TASK TO CARRY OUT = If an entry holds a picture, drop the picture and restate the rest word for word.

(Rendered images with source text)
========================================

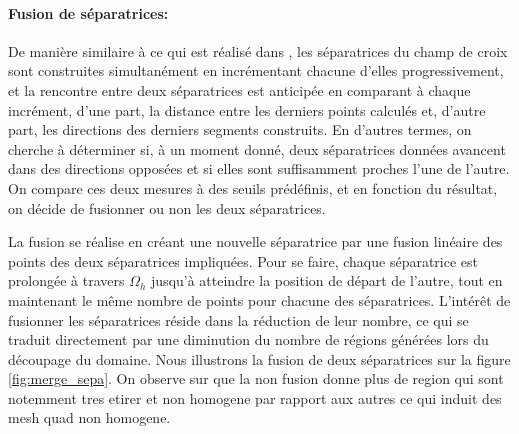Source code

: \paragraph{Fusion de séparatrices:} 
De manière similaire à ce qui est réalisé dans \cite{marcon2019high}, les séparatrices du champ de croix sont construites simultanément en incrémentant chacune d'elles progressivement, et la rencontre entre deux séparatrices est anticipée en comparant à chaque incrément, d'une part, la distance entre les derniers points calculés et, d'autre part, les directions des derniers segments construits. En d'autres termes, on cherche à déterminer si, à un moment donné, deux séparatrices données avancent dans des directions opposées et si elles sont suffisamment proches l'une de l'autre. On compare ces deux mesures à des seuils prédéfinis, et en fonction du résultat, on décide de fusionner ou non les deux séparatrices.

La fusion se réalise en créant une nouvelle séparatrice par une fusion linéaire des points des deux séparatrices impliquées. Pour se faire, chaque séparatrice est prolongée à travers $\Omega_h$ jusqu'à atteindre la position de départ de l'autre, tout en maintenant le même nombre de points pour chacune des séparatrices. L'intérêt de fusionner les séparatrices réside dans la réduction de leur nombre, ce qui se traduit directement par une diminution du nombre de régions générées lors du découpage du domaine. Nous illustrons la fusion de deux séparatrices sur la figure \ref{fig:merge_sepa}. On observe sur que la non fusion donne plus de region qui sont notemment tres etirer et non homogene par rapport aux autres ce qui induit des mesh quad non homogene.

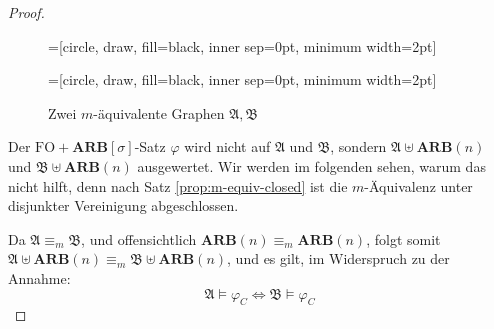 \begin{proof}
\begin{figure}
\begin{centering}
=[circle, draw, fill=black,
                        inner sep=0pt, minimum width=2pt]
=[circle, draw, fill=black,
                        inner sep=0pt, minimum width=2pt]
\par\end{centering}
\caption{\label{fig:m-equiv}Zwei $m$-äquivalente Graphen $\mathfrak{A},\mathfrak{B}$}
\end{figure}

Der $\mathrm{FO}+\mathbf{ARB}\left[\sigma\right]$-Satz $\varphi$
wird nicht auf $\mathfrak{A}$ und $\mathfrak{B}$, sondern $\mathfrak{A}\uplus\mathbf{ARB}\left(n\right)$
und $\mathfrak{B}\uplus\mathbf{ARB}\left(n\right)$ ausgewertet. Wir
werden im folgenden sehen, warum das nicht hilft, denn nach Satz \ref{prop:m-equiv-closed}
ist die $m$-Äquivalenz unter disjunkter Vereinigung abgeschlossen.

Da $\mathfrak{A}\equiv_{m}\mathfrak{B}$, und offensichtlich $\mathbf{ARB}\left(n\right)\equiv_{m}\mathbf{ARB}\left(n\right)$,
folgt somit $\mathfrak{A}\uplus\mathbf{ARB}\left(n\right)\equiv_{m}\mathfrak{B}\uplus\mathbf{ARB}\left(n\right)$,
und es gilt, im Widerspruch zu der Annahme:
\[
\mathfrak{A}\models\varphi_{C}\Leftrightarrow\mathfrak{B}\models\varphi_{C}
\]
\end{proof}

========================================

WRITTEN REPLY =
Source code

: \paragraph{Fusion de séparatrices:} 
De manière similaire à ce qui est réalisé dans \cite{marcon2019high}, les séparatrices du champ de croix sont construites simultanément en incrémentant chacune d'elles progressivement, et la rencontre entre deux séparatrices est anticipée en comparant à chaque incrément, d'une part, la distance entre les derniers points calculés et, d'autre part, les directions des derniers segments construits. En d'autres termes, on cherche à déterminer si, à un moment donné, deux séparatrices données avancent dans des directions opposées et si elles sont suffisamment proches l'une de l'autre. On compare ces deux mesures à des seuils prédéfinis, et en fonction du résultat, on décide de fusionner ou non les deux séparatrices.

La fusion se réalise en créant une nouvelle séparatrice par une fusion linéaire des points des deux séparatrices impliquées. Pour se faire, chaque séparatrice est prolongée à travers $\Omega_h$ jusqu'à atteindre la position de départ de l'autre, tout en maintenant le même nombre de points pour chacune des séparatrices. L'intérêt de fusionner les séparatrices réside dans la réduction de leur nombre, ce qui se traduit directement par une diminution du nombre de régions générées lors du découpage du domaine. Nous illustrons la fusion de deux séparatrices sur la figure \ref{fig:merge_sepa}. On observe sur que la non fusion donne plus de region qui sont notemment tres etirer et non homogene par rapport aux autres ce qui induit des mesh quad non homogene.

 \begin{proof}
\begin{figure}
\begin{centering}
=[circle, draw, fill=black,
                        inner sep=0pt, minimum width=2pt]
=[circle, draw, fill=black,
                        inner sep=0pt, minimum width=2pt]
\par\end{centering}
\caption{\label{fig:m-equiv}Zwei $m$-äquivalente Graphen $\mathfrak{A},\mathfrak{B}$}
\end{figure}

Der $\mathrm{FO}+\mathbf{ARB}\left[\sigma\right]$-Satz $\varphi$
wird nicht auf $\mathfrak{A}$ und $\mathfrak{B}$, sondern $\mathfrak{A}\uplus\mathbf{ARB}\left(n\right)$
und $\mathfrak{B}\uplus\mathbf{ARB}\left(n\right)$ ausgewertet. Wir
werden im folgenden sehen, warum das nicht hilft, denn nach Satz \ref{prop:m-equiv-closed}
ist die $m$-Äquivalenz unter disjunkter Vereinigung abgeschlossen.

Da $\mathfrak{A}\equiv_{m}\mathfrak{B}$, und offensichtlich $\mathbf{ARB}\left(n\right)\equiv_{m}\mathbf{ARB}\left(n\right)$,
folgt somit $\mathfrak{A}\uplus\mathbf{ARB}\left(n\right)\equiv_{m}\mathfrak{B}\uplus\mathbf{ARB}\left(n\right)$,
und es gilt, im Widerspruch zu der Annahme:
\[
\mathfrak{A}\models\varphi_{C}\Leftrightarrow\mathfrak{B}\models\varphi_{C}
\]
\end{proof}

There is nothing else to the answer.